#### What the task asks:
Repeat the records below word for word, but start at the line that contains "We found that", stop after the last line, and include nothing else.

#### Available data:
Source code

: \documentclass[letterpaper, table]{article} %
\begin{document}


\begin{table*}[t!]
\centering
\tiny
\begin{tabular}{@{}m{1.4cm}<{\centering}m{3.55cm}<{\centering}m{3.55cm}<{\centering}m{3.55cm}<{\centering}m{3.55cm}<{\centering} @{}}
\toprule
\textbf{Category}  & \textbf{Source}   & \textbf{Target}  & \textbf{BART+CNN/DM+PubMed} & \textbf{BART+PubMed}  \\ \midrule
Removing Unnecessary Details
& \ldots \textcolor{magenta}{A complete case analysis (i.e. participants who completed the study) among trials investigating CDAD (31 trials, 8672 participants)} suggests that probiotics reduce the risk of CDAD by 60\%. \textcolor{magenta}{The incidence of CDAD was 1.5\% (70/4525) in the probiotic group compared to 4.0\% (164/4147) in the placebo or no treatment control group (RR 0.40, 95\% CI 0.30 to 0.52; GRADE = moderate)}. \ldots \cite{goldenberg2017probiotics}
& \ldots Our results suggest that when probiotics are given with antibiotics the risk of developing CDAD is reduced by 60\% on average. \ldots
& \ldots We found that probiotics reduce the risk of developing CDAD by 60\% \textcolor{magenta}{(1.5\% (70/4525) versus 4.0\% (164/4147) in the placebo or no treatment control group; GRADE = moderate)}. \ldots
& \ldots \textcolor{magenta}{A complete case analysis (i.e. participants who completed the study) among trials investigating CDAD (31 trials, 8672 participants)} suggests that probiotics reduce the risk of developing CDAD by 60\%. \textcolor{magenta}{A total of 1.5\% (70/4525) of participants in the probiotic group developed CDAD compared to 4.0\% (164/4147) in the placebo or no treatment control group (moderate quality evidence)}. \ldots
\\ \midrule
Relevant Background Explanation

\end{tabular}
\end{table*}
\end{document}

#### Answer to the exercise:
& \ldots We found that probiotics reduce the risk of developing CDAD by 60\% \textcolor{magenta}{(1.5\% (70/4525) versus 4.0\% (164/4147) in the placebo or no treatment control group; GRADE = moderate)}. \ldots
& \ldots \textcolor{magenta}{A complete case analysis (i.e. participants who completed the study) among trials investigating CDAD (31 trials, 8672 participants)} suggests that probiotics reduce the risk of developing CDAD by 60\%. \textcolor{magenta}{A total of 1.5\% (70/4525) of participants in the probiotic group developed CDAD compared to 4.0\% (164/4147) in the placebo or no treatment control group (moderate quality evidence)}. \ldots
\\ \midrule
Relevant Background Explanation

\end{tabular}
\end{table*}
\end{document}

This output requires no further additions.